Renewables and Reality
In May 2025, India announced it has raised its renewables target of 500 gigawatts (GW) by 2030 to 900 GW. The Indian government claimed it is on track with 475 GW of installed renewables capacity in 2025, making it the world’s third-largest producer of wind and solar energy.
India’s Nationally Determined Contribution calls for 50% of the country’s energy requirements stemming from non-fossil fuels by 2030.
This where the narrative gets complex. Renewables are underutilized. Actual renewables power generation capacity is not reflected in the country’s power market share.
With many unsigned clean energy contracts, and a pipeline for many new renewables initiatives, between April 2024 and April 2025, only 30 GW of clean energy was installed, and coal still generated more than 75% of total output.
Energy Demand
Forecasts are such that India’s energy consumption will quadruple by 2047.
India’s power supply has increased 6% over the past decade while demand rose 5.6%. This looks good, but this doesn’t consider dreadful heat waves caused by climate change.

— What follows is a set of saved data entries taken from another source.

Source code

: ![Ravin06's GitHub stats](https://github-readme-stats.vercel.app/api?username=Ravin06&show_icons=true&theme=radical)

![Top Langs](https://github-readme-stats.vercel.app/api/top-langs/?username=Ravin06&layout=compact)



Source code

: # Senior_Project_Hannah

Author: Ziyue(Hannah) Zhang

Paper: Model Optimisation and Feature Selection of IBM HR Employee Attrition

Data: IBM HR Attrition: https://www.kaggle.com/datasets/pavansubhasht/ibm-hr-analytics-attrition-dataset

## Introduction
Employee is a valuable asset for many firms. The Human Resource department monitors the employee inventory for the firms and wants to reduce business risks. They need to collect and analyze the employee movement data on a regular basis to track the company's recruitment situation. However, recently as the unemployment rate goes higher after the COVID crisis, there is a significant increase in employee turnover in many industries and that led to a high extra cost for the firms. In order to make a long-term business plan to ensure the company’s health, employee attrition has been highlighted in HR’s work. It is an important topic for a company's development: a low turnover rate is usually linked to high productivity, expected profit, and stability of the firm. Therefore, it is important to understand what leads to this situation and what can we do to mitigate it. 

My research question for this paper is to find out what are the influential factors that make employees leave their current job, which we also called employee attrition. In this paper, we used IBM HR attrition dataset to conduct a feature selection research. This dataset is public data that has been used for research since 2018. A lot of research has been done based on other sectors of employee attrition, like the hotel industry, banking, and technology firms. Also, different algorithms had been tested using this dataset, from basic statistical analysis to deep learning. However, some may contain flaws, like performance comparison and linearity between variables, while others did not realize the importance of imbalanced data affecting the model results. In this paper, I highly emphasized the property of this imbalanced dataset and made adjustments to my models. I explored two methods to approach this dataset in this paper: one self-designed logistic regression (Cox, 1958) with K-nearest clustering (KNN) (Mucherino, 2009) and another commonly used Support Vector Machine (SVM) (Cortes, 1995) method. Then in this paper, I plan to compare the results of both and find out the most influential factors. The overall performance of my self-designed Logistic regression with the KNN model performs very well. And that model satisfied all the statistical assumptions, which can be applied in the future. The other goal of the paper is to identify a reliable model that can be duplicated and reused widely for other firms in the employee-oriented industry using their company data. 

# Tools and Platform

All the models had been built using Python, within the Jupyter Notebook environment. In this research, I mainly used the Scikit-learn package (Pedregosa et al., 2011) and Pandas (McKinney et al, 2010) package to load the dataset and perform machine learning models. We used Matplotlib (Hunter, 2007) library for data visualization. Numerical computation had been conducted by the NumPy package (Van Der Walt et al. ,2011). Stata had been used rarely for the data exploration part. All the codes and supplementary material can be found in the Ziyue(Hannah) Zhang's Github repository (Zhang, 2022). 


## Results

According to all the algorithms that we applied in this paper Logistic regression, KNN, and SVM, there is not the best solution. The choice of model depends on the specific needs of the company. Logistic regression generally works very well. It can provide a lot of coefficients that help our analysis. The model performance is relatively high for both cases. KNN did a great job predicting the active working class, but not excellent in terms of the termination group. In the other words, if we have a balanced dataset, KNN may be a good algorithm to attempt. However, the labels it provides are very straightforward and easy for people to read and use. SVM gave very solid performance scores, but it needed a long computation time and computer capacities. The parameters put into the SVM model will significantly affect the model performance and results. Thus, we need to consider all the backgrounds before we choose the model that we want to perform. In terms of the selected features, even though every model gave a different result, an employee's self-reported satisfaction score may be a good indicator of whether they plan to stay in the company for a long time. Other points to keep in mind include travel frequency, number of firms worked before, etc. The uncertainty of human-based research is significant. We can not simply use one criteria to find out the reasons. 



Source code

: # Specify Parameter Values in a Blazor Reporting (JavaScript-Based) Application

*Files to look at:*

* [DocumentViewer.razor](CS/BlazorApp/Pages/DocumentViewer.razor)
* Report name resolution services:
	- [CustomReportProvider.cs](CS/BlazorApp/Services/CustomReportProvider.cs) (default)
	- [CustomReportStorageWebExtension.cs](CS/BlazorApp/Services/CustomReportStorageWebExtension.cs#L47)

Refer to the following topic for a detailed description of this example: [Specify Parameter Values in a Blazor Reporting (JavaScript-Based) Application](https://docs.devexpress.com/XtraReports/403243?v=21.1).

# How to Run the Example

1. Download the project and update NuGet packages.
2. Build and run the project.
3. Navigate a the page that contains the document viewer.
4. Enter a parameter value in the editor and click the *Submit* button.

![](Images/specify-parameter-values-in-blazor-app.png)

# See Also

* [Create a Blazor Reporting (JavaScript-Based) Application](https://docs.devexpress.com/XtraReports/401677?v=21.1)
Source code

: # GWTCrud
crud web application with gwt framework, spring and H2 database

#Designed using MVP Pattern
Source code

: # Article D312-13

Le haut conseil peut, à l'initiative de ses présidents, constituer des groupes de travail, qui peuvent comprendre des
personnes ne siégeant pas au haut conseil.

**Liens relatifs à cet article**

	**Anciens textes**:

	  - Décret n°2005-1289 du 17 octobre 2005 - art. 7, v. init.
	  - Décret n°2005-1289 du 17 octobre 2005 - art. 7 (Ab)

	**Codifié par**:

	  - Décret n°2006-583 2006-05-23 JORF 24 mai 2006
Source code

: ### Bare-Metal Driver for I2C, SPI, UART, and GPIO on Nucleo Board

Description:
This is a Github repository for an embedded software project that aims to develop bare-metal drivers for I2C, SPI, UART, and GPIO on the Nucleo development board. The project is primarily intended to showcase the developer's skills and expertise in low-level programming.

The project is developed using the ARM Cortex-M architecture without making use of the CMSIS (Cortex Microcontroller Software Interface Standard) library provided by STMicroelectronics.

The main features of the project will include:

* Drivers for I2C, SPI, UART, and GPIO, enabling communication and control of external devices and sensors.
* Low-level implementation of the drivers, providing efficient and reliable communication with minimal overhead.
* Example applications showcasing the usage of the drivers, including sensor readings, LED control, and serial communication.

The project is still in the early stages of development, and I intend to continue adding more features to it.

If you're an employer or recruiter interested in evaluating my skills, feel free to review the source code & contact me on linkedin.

Ultra extreme heat waves translating into high demand for electricity, especially for air-conditioning, can account for 50% of a household’s energy needs,
For India at-large, peak demand occurred at 250 GW in May 2024, an increase of 46 GW from the previous year. This trend suggests energy demand could increase 50 to 80 GW by 2027. Despite India’s 2027 new capacity plan for 100 GW of renewables 28 GW of thermal and 13 GW of hydroelectric, this would still leave 20-40 GW of power shortages or about 8-12% as of 2026.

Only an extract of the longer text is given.